** RECORDS SUPPLIED follows **

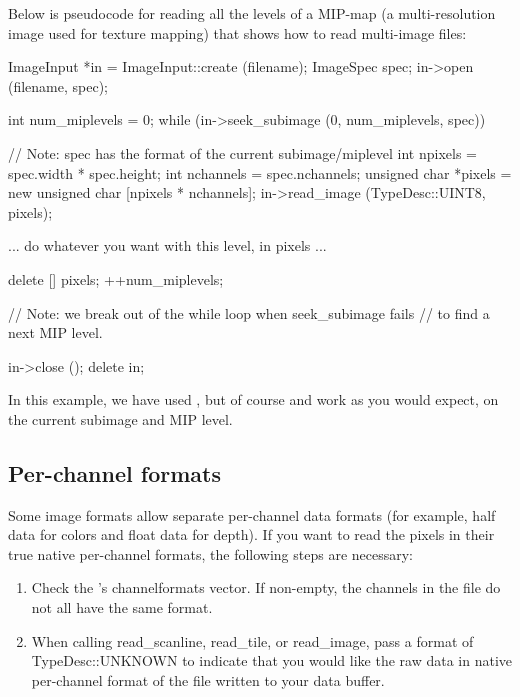 Below is pseudocode for reading all the levels of a MIP-map (a
multi-resolution image used for texture mapping) that shows how to read
multi-image files:

\begin{code}
        ImageInput *in = ImageInput::create (filename);
        ImageSpec spec;
        in->open (filename, spec);

        int num_miplevels = 0;
        while (in->seek_subimage (0, num_miplevels, spec)) {
            // Note: spec has the format of the current subimage/miplevel
            int npixels = spec.width * spec.height;
            int nchannels = spec.nchannels;
            unsigned char *pixels = new unsigned char [npixels * nchannels];
            in->read_image (TypeDesc::UINT8, pixels);

            ... do whatever you want with this level, in pixels ...

            delete [] pixels;
            ++num_miplevels;
        }
        // Note: we break out of the while loop when seek_subimage fails
        // to find a next MIP level.

        in->close ();
        delete in;
\end{code}

In this example, we have used \readimage, but of course \readscanline
and \readtile work as you would expect, on the current subimage and MIP
level.


\subsection{Per-channel formats}
\label{sec:imageinput:channelformats}

Some image formats allow separate per-channel data formats (for example,
{\cf half} data for colors and {\cf float} data for depth).  If you want
to read the pixels in their true native per-channel formats,
the following steps are necessary:

\begin{enumerate}
\item Check the \ImageSpec's {\cf channelformats} vector.  If non-empty,
  the channels in the file do not all have the same format.
\item When calling {\cf read_scanline}, {\cf read_tile}, or {\cf
  read_image}, pass a format of {\cf TypeDesc::UNKNOWN} to indicate that
  you would like the raw data in native per-channel format of the file
  written to your {\cf data} buffer.
\end{enumerate}

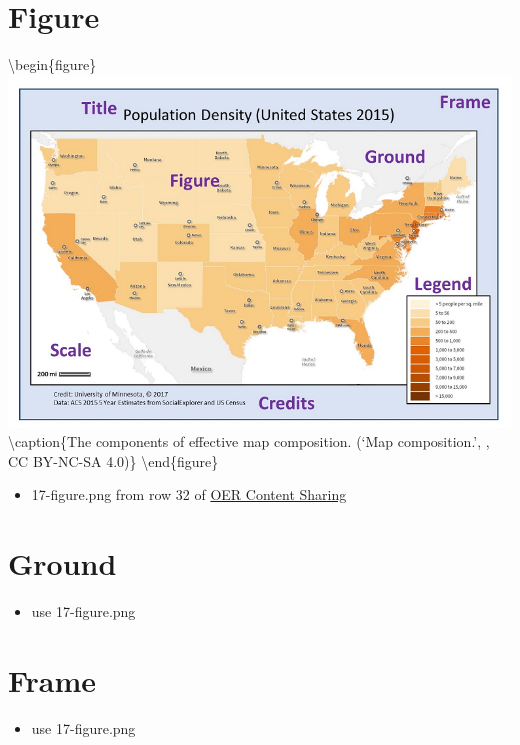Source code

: \documentclass[
]{book}
\providecommand{\tightlist}{%
  \setlength{\itemsep}{0pt}\setlength{\parskip}{0pt}}
\begin{document}
\hypertarget{figure}{%
\section{Figure}\label{figure}}

\textbackslash begin\{figure\}
\includegraphics[width=0.8\linewidth]{images/17-figure} \textbackslash caption\{The components of effective map composition. (`Map composition.', \citet{manson_composition_2017}, CC BY-NC-SA 4.0)\}\label{fig:17-figure}
\textbackslash end\{figure\}

\begin{itemize}
\tightlist
\item
  17-figure.png from row 32 of \href{https://docs.google.com/spreadsheets/d/1LqzXn00wMeIjHWstNT3tMImNDZirLGc3g72jFOQc_8I/edit\#gid=817407192}{OER Content Sharing}
\end{itemize}

\hypertarget{ground}{%
\section{Ground}\label{ground}}

\begin{itemize}
\tightlist
\item
  use 17-figure.png
\end{itemize}

\hypertarget{frame}{%
\section{Frame}\label{frame}}

\begin{itemize}
\tightlist
\item
  use 17-figure.png
\end{itemize}
\end{document}
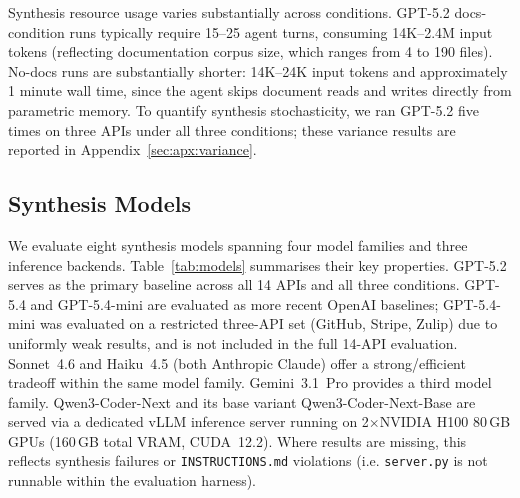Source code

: \noindent
Synthesis resource usage varies substantially across conditions. GPT-5.2 docs-condition runs typically require 15--25 agent turns, consuming 14K--2.4M input tokens (reflecting documentation corpus size, which ranges from 4 to 190 files). No-docs runs are substantially shorter: 14K--24K input tokens and approximately 1 minute wall time, since the agent skips document reads and writes directly from parametric memory. To quantify synthesis stochasticity, we ran GPT-5.2 five times on three APIs under all three conditions; these variance results are reported in Appendix~\ref{sec:apx:variance}.

\subsection{Synthesis Models}

We evaluate eight synthesis models spanning four model families and three
inference backends. Table~\ref{tab:models} summarises their key properties.
GPT-5.2 serves as the primary baseline across all 14 APIs and all three conditions.
GPT-5.4 and GPT-5.4-mini are evaluated as more recent OpenAI baselines; GPT-5.4-mini was evaluated on a restricted three-API set (GitHub, Stripe, Zulip) due to uniformly weak results, and is not included in the full 14-API evaluation. Sonnet~4.6 and Haiku~4.5 (both Anthropic Claude) offer a strong/efficient tradeoff within the same model family. Gemini~3.1~Pro provides a third model family. Qwen3-Coder-Next and its base variant Qwen3-Coder-Next-Base are
served via a dedicated vLLM inference server running on 2$\times$NVIDIA H100
80\,GB GPUs (160\,GB total VRAM, CUDA~12.2). Where results are missing, this reflects synthesis failures or \texttt{INSTRUCTIONS.md} violations (i.e. \texttt{server.py} is not runnable within the evaluation harness). 


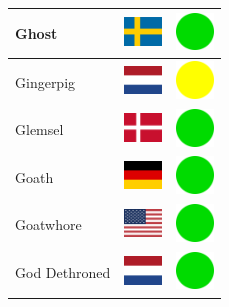 \documentclass[12pt, a4paper, twoside]{report}
\begin{document}
\begin{center}
\begin{longtable}{|p{5cm}|p{2cm}|p{2cm}|}
 Ghost                                                      & \includegraphics[width=1cm]{../img/flags/se} &   \includegraphics[width=1cm]{../likes/y} \\ \hline
 Gingerpig                                                  & \includegraphics[width=1cm]{../img/flags/nl} &   \includegraphics[width=1cm]{../likes/m} \\ \hline
 Glemsel                                                    & \includegraphics[width=1cm]{../img/flags/dk} &   \includegraphics[width=1cm]{../likes/y} \\ \hline
 Goath                                                      & \includegraphics[width=1cm]{../img/flags/de} &   \includegraphics[width=1cm]{../likes/y} \\ \hline
 Goatwhore                                                  & \includegraphics[width=1cm]{../img/flags/us} &   \includegraphics[width=1cm]{../likes/y} \\ \hline
 God Dethroned                                              & \includegraphics[width=1cm]{../img/flags/nl} &   \includegraphics[width=1cm]{../likes/y} \\ \hline

\end{longtable}
\end{center}
\end{document}
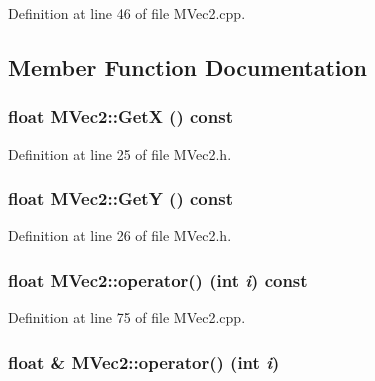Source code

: Definition at line 46 of file MVec2.cpp.

\subsection{Member Function Documentation}
\hypertarget{class_m_vec2_9acc00347809d829118094588c89dd26}{
\subsubsection[{GetX}]{\setlength{\rightskip}{0pt plus 5cm}float MVec2::GetX () const}}
\label{class_m_vec2_9acc00347809d829118094588c89dd26}




Definition at line 25 of file MVec2.h.\hypertarget{class_m_vec2_6899c308d311a8fd1245ae955717720a}{
\subsubsection[{GetY}]{\setlength{\rightskip}{0pt plus 5cm}float MVec2::GetY () const}}
\label{class_m_vec2_6899c308d311a8fd1245ae955717720a}




Definition at line 26 of file MVec2.h.\hypertarget{class_m_vec2_b69d973d47bb3288df0a66277f8b248c}{
\subsubsection[{operator()}]{\setlength{\rightskip}{0pt plus 5cm}float MVec2::operator() (int {\em i}) const}}
\label{class_m_vec2_b69d973d47bb3288df0a66277f8b248c}




Definition at line 75 of file MVec2.cpp.\hypertarget{class_m_vec2_98b7c2eee3931148527ad187704e2247}{
\subsubsection[{operator()}]{\setlength{\rightskip}{0pt plus 5cm}float \& MVec2::operator() (int {\em i})}}
\label{class_m_vec2_98b7c2eee3931148527ad187704e2247}




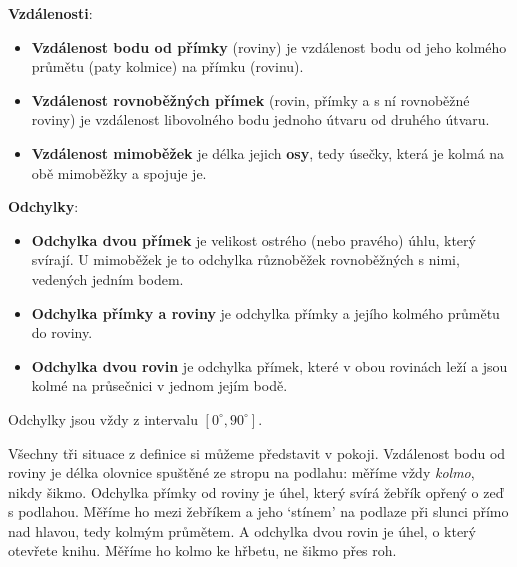 \begin{definitionbox}
  \textbf{Vzdálenosti}:
  \begin{itemize}
    \item \textbf{Vzdálenost bodu od přímky} (roviny) je vzdálenost bodu od jeho kolmého průmětu (paty kolmice) na přímku (rovinu).
    \item \textbf{Vzdálenost rovnoběžných přímek} (rovin, přímky a s ní rovnoběžné roviny) je vzdálenost libovolného bodu jednoho útvaru od druhého útvaru.
    \item \textbf{Vzdálenost mimoběžek} je délka jejich \textbf{osy}, tedy úsečky, která je kolmá na obě mimoběžky a spojuje je.
  \end{itemize}

  \textbf{Odchylky}:
  \begin{itemize}
    \item \textbf{Odchylka dvou přímek} je velikost ostrého (nebo pravého) úhlu, který svírají. U mimoběžek je to odchylka různoběžek rovnoběžných s nimi, vedených jedním bodem.
    \item \textbf{Odchylka přímky a roviny} je odchylka přímky a jejího kolmého průmětu do roviny.
    \item \textbf{Odchylka dvou rovin} je odchylka přímek, které v obou rovinách leží a jsou kolmé na průsečnici v jednom jejím bodě.
  \end{itemize}
  Odchylky jsou vždy z intervalu $[0^\circ, 90^\circ]$.
\end{definitionbox}

Všechny tři situace z definice si můžeme představit v pokoji. Vzdálenost bodu od roviny je délka olovnice spuštěné ze stropu na podlahu: měříme vždy \textit{kolmo}, nikdy šikmo. Odchylka přímky od roviny je úhel, který svírá žebřík opřený o zeď s podlahou. Měříme ho mezi žebříkem a jeho `stínem' na podlaze při slunci přímo nad hlavou, tedy kolmým průmětem. A odchylka dvou rovin je úhel, o který otevřete knihu. Měříme ho kolmo ke hřbetu, ne šikmo přes roh.

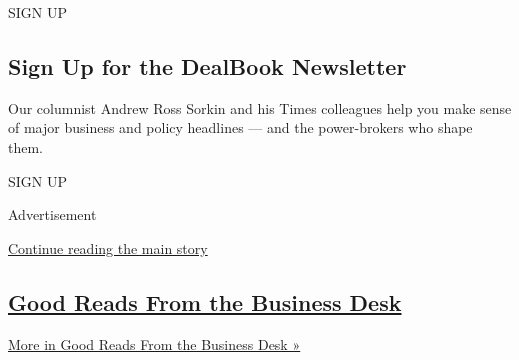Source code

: SIGN UP

\hypertarget{sign-up-for-the-dealbook-newsletter}{%
\subsection{Sign Up for the DealBook
Newsletter}\label{sign-up-for-the-dealbook-newsletter}}

Our columnist Andrew Ross Sorkin and his Times colleagues help you make
sense of major business and policy headlines --- and the power-brokers
who shape them.

SIGN UP

Advertisement

\protect\hyperlink{after-mid1}{Continue reading the main story}

\hypertarget{good-reads-from-the-business-desk}{%
\subsection{\texorpdfstring{\href{/spotlight/editors-picks-business}{Good
Reads From the Business
Desk}}{Good Reads From the Business Desk}}\label{good-reads-from-the-business-desk}}

\href{/spotlight/editors-picks-business}{More in Good Reads From the
Business Desk »}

** End of RECORDS SUPPLIED **

For every line above that includes the word "would", return the line.

and \readtile work as you would expect, on the current subimage and MIP
  you would like the raw data in native per-channel format of the file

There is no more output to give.